Les dirigeants des Vingt-Sept se réunissent ce mercredi soir à Bruxelles pour discuter des négociations autour du Brexit alors que se profile le scénario d’une absence d’accord avec le Royaume-Uni sur sa sortie de l’Union européenne, prévue fin mars prochain. Pour les exportateurs tchèques, cela pourrait être une bien mauvaise nouvelle. C’est en tout cas ce qu’indique un article paru dans l’édition de ce mercredi du quotidien Mladá fronta Dnes.

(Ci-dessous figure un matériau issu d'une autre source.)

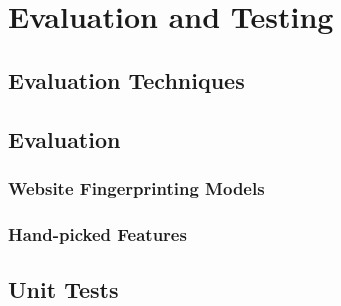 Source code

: \section{Evaluation and Testing}

\subsection{Evaluation Techniques}


\subsection{Evaluation}


\subsubsection{Website Fingerprinting Models}



\subsubsection{Hand-picked Features}



\subsection{Unit Tests}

Photo illustrative: Daniel Diaz Bardillo / Pixabay, CC0Photo illustrative: Daniel Diaz Bardillo / Pixabay, CC0 Loin derrière l’Allemagne et en léger retrait par rapport à la Slovaquie, la Pologne et la France, le Royaume-Uni est le cinquième marché d’exportation pour les entreprises tchèques. Il représente près de 5 % du total des exportations tchèques et un volume de 137 milliards de couronnes pour les huit premiers mois de cette année (plus de 5 milliards d’euros). C’est d’ailleurs déjà légèrement moins que pour la même période l’année dernière, alors que ce volume des exportations était auparavant chaque année en croissance.

Le secteur automobile est le premier concerné. Il réalise presque un tiers des exportations tchèques à destination des îles britanniques. Il pourrait être le plus impacté par le Brexit, surtout si aucun accord n’est trouvé entre les négociateurs. C’est ce que détaille Dagmar Kuchtová, la directrice générale de l’Union de l’industrie et des transports, une organisation patronale : « Le Brexit va impacter les grandes entreprises exportatrices. L’industrie automobile, la machinerie, les producteurs de matériel médical ».

En cas de Brexit « dur », c’est-à-dire sans accord, l’institut allemand IW pense que, dans le pire des cas, les échanges commerciaux entre Londres et le continent pourraient se réduire de moitié. Des analystes tchèques estiment que les effets cumulés pourraient alors représenter une perte de 50 milliards de couronnes pour la Tchéquie, environ 2 milliards d’euros, soit 1 % du PIB du pays.